“Do I not hate those who hate you, O Lord? Do I not loathe those who rise up against you?” Psalm 139:21
Strong language. And there is no ambiguity in the Hebrew. Moreover, this militant spirit runs throughout the Bible. In the New Testament, for example, Paul curses anyone who perverts the gospel (Galatians 1:8-9). We cannot tear this thread from the biblical fabric without shredding the whole. But how does this intensity fit into the gospel of loving one’s enemy?
One, gospel militancy is not personally spiteful. David does not say, “Do I not hate those who hate me, O Lord?” We know that David could humbly accept personal abuse without retaliating (2 Samuel 16:5-14).
Two, gospel militancy recognizes that Christ has real enemies. “Do I not hate those who hate you, O Lord?” There are beasts and false prophets, as in the Revelation, both outside and inside the church. Their hostility toward Christ is sometimes aimed at us. But it’s still about Christ.
Three, gospel militancy is (1) required by love for Christ and (2) compatible with love for his enemies:
(1) We must choose sides, clearly and openly, as David did. There is nothing more tragic than a Christian man who is hard to read. David had the guts to stand up for Christ, because he valued the Lord’s approval more than human approval.
(2) We must both love and hate those who oppose Christ. What we hate about them is their opposition to him. What we love about them is his creation of them. John L. McKenzie, in the American Ecclesiastical Review 111 (1944): 90, distinguished the odium inimicitiae from the odium abominationis. The former is the psychology of personal malice. It is sinful. The latter is more complex. It values and honors the divine creation of the other, while it disapproves of the perversities to which the divine creation is devoted. It would be wrong not to disapprove. But in this same complex sense, we both love and hate ourselves too.

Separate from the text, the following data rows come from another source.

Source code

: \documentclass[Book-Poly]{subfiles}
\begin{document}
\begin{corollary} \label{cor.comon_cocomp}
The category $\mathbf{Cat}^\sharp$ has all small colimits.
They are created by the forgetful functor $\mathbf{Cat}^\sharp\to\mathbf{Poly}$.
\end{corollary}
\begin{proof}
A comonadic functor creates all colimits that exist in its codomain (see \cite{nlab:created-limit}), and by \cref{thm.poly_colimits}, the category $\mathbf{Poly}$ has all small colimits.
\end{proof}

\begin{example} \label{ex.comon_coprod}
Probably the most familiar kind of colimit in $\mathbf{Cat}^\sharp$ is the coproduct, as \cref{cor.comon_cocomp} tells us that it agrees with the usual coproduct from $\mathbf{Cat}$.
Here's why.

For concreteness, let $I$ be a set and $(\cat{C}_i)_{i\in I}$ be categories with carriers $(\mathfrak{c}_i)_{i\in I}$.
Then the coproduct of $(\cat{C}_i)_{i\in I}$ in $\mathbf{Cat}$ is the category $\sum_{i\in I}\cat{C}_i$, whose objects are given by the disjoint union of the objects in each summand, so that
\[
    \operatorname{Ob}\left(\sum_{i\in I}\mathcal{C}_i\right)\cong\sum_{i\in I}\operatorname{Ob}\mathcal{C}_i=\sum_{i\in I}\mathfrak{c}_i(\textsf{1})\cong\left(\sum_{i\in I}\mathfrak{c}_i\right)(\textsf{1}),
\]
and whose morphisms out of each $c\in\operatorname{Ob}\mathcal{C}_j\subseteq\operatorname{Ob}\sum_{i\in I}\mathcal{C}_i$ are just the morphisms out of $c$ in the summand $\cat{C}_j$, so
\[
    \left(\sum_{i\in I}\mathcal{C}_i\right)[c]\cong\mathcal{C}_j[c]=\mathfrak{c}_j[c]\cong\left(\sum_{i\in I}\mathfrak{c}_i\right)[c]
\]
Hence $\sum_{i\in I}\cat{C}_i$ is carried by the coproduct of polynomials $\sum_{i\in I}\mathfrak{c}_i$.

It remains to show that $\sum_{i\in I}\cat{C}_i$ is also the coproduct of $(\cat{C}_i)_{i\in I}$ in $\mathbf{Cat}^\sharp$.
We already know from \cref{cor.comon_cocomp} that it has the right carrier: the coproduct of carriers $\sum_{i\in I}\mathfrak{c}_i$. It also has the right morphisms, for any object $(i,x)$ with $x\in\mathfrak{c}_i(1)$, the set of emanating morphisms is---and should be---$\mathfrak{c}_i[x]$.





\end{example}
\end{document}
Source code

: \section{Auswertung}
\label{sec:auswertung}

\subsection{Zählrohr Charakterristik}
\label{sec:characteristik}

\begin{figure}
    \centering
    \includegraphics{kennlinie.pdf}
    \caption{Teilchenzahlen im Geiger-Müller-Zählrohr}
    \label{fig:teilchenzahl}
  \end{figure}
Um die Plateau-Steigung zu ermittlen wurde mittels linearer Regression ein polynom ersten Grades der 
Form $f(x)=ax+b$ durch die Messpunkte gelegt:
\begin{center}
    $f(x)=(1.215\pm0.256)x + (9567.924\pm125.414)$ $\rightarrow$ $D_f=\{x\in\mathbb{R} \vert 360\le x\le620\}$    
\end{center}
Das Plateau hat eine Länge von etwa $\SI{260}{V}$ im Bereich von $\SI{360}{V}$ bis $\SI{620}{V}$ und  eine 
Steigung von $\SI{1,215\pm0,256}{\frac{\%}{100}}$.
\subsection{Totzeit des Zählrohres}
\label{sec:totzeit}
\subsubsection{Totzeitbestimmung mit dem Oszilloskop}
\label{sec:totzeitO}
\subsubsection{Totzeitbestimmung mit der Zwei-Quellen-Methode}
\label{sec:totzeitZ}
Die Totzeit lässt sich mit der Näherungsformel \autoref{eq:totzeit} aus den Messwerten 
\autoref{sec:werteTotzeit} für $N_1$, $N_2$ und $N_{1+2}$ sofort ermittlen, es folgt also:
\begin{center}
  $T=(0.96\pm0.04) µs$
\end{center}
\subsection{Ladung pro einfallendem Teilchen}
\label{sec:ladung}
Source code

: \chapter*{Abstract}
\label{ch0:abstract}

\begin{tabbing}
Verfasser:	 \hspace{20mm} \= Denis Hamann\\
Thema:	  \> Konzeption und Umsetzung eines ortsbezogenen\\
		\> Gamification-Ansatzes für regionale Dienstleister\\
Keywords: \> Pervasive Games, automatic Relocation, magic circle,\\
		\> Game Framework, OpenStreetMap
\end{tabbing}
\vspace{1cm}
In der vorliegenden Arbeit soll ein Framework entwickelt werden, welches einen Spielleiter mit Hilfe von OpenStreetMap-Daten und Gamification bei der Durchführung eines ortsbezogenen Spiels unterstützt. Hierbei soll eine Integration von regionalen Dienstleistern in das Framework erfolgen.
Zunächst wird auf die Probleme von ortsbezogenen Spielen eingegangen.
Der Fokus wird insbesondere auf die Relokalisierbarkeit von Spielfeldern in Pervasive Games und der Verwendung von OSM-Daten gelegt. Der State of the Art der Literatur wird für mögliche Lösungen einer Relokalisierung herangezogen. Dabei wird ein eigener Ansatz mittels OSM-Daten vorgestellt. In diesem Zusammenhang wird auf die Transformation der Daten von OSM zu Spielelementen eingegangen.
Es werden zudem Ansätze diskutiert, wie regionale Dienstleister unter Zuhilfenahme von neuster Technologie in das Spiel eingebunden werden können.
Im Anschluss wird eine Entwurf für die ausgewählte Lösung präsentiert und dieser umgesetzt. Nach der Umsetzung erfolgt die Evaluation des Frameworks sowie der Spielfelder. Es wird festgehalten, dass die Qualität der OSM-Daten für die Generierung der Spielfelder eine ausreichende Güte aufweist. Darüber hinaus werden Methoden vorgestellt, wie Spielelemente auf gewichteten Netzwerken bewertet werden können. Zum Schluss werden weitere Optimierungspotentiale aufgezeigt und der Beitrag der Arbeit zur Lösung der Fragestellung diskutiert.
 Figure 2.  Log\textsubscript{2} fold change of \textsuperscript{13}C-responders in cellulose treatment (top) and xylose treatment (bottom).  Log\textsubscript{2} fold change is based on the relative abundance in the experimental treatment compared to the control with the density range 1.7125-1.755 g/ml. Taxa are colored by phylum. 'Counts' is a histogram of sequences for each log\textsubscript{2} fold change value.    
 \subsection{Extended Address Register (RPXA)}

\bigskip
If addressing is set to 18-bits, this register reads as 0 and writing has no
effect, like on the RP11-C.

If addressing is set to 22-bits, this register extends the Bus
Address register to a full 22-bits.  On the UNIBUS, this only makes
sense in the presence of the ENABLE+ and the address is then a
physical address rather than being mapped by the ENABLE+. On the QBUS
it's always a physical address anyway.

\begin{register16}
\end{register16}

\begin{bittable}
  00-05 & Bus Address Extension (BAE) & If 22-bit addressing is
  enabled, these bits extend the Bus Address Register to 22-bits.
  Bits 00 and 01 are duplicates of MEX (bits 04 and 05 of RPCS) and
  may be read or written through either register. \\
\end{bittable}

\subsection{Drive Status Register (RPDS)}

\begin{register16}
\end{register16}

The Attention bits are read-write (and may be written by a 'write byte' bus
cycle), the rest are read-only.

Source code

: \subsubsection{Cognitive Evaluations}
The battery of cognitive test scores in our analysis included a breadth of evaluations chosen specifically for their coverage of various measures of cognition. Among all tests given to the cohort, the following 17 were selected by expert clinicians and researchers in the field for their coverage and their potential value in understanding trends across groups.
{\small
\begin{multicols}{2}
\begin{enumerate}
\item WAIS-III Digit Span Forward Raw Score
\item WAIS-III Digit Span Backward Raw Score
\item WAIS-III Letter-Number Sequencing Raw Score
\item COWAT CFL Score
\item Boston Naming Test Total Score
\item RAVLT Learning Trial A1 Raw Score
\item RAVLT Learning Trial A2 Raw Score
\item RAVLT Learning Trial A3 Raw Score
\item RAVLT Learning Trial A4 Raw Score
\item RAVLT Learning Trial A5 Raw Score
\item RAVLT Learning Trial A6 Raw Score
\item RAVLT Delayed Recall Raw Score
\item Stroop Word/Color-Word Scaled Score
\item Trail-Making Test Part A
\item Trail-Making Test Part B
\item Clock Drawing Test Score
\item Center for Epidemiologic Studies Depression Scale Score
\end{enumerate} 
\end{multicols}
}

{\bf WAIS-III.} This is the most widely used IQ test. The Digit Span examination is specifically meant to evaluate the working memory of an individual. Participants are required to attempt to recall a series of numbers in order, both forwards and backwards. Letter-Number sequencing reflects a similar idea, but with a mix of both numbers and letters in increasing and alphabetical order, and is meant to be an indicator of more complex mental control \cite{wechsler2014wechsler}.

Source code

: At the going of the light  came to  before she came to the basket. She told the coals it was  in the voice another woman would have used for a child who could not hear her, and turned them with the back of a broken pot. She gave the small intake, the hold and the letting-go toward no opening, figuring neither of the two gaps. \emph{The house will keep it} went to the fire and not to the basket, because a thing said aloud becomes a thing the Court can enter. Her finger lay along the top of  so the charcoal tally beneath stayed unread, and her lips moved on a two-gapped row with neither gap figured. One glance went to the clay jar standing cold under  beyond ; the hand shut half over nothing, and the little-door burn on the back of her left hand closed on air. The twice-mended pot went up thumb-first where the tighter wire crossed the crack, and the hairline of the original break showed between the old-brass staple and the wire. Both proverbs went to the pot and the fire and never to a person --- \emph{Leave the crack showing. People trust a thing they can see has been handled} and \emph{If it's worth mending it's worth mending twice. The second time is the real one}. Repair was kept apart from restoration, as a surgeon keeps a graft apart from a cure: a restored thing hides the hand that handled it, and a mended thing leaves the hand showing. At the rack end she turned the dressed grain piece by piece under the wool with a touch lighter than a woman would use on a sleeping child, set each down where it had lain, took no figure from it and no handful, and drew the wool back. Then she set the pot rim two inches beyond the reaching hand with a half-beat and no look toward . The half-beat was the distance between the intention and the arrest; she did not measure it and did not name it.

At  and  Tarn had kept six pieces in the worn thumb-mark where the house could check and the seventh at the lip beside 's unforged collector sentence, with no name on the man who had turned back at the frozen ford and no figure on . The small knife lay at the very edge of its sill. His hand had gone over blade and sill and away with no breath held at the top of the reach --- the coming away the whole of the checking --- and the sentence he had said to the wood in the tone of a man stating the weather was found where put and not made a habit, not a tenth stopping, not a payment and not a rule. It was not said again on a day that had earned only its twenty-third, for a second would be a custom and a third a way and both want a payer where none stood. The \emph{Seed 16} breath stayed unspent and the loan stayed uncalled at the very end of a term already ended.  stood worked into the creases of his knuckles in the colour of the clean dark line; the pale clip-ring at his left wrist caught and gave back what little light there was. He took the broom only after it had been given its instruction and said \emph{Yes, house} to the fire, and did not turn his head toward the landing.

Four, gospel militancy includes self-criticism. Immediately after his outcry in verse 21, David also prays, “Search me, O God, and know my heart!” (Psalm 139:23). David was as suspicious of nothing in the world as he was of himself. He asked God to change him in any way God wanted.
Five, gospel militancy accepts suffering. Loyalty to Christ is loyalty to a crucified Hero. Standing boldly for Christ doesn’t mean we have to win; it just means standing, whatever the outcome. Frederick William Faber:
Then learn to scorn the praise of men and learn to lose with God;
For Jesus won the world through shame, and beckons thee his road.
Six, gospel militancy is sustained by the final triumph of Christ. Miroslav Volf, Exclusion and Embrace, page 302: “The certainty of God’s just judgment at the end of history is the presupposition for the renunciation of violence in the middle of it.”
Christ is coming. He will judge. That is his prerogative alone. Our part, moment by moment, is to maintain the strong but delicate complexities of gospel militancy until he comes, whatever the cost to us personally.